Source records:
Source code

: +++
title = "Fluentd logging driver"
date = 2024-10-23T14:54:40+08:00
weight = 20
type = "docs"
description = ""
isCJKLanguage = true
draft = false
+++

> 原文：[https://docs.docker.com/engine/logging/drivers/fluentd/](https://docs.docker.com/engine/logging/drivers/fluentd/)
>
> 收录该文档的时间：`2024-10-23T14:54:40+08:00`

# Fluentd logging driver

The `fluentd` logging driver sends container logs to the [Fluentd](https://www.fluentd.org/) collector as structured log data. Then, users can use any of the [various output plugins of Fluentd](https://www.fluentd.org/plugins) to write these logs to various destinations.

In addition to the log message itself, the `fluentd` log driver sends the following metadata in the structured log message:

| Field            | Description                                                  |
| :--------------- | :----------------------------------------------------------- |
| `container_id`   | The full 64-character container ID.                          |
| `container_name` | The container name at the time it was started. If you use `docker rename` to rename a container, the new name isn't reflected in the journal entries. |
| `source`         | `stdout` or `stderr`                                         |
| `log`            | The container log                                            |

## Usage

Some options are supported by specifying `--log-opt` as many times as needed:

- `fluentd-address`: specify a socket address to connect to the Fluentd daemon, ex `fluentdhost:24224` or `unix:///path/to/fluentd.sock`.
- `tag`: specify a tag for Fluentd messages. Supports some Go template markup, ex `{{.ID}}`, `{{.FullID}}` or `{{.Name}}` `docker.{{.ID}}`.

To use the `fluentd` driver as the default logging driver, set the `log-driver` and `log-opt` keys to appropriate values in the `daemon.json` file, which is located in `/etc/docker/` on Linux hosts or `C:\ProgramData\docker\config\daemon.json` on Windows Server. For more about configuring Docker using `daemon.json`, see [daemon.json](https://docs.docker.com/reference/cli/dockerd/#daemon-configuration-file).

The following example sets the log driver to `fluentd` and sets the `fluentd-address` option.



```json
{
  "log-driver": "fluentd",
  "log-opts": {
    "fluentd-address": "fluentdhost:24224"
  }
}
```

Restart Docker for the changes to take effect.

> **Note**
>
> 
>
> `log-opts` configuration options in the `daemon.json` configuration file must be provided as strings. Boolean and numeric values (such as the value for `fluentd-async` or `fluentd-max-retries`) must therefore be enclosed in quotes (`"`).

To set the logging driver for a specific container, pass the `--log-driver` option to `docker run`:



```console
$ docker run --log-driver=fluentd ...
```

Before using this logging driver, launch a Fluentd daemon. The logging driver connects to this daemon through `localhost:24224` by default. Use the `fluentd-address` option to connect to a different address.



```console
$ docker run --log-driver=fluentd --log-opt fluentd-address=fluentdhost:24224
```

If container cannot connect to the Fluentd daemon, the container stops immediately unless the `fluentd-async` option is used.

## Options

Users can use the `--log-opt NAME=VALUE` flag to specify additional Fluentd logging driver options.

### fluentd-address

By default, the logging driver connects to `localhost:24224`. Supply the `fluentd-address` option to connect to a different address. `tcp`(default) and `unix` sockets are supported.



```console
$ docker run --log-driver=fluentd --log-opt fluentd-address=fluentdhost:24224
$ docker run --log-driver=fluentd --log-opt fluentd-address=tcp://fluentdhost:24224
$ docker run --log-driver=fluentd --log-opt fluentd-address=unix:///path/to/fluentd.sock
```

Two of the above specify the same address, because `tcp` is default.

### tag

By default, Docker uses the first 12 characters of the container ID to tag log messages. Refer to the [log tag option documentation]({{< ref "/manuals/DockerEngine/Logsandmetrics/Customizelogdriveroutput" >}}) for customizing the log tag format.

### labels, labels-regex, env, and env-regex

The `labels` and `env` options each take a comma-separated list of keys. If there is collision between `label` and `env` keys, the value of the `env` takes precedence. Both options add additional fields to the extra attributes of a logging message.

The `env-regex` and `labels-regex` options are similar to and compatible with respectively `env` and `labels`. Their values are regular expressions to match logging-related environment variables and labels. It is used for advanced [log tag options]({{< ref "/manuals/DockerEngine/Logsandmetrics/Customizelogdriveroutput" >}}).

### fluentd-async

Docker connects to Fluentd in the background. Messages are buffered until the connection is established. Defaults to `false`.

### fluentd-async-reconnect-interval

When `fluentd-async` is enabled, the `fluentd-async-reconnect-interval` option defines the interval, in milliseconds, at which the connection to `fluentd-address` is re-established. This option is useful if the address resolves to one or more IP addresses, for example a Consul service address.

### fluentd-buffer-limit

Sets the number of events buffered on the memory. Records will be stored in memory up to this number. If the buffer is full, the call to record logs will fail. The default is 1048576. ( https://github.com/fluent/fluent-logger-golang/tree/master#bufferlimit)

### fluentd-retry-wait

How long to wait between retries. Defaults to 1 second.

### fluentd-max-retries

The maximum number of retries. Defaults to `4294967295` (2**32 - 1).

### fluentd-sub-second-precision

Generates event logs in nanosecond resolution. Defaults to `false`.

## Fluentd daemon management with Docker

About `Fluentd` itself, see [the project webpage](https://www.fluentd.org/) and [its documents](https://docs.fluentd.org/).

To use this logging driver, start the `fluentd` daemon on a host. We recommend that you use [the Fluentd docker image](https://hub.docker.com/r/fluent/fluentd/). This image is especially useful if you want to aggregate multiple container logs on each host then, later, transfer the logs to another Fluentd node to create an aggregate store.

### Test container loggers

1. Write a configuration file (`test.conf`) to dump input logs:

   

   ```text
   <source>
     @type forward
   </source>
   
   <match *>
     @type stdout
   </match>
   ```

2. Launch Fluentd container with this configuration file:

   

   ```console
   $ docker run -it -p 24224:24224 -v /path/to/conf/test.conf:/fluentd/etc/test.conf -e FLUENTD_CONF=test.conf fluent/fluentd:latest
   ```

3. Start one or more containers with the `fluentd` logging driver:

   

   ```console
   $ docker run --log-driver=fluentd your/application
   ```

Task objective =
Return each line from the records that includes the word "unix".

Output =
- `fluentd-address`: specify a socket address to connect to the Fluentd daemon, ex `fluentdhost:24224` or `unix:///path/to/fluentd.sock`.
By default, the logging driver connects to `localhost:24224`. Supply the `fluentd-address` option to connect to a different address. `tcp`(default) and `unix` sockets are supported.
$ docker run --log-driver=fluentd --log-opt fluentd-address=unix:///path/to/fluentd.sock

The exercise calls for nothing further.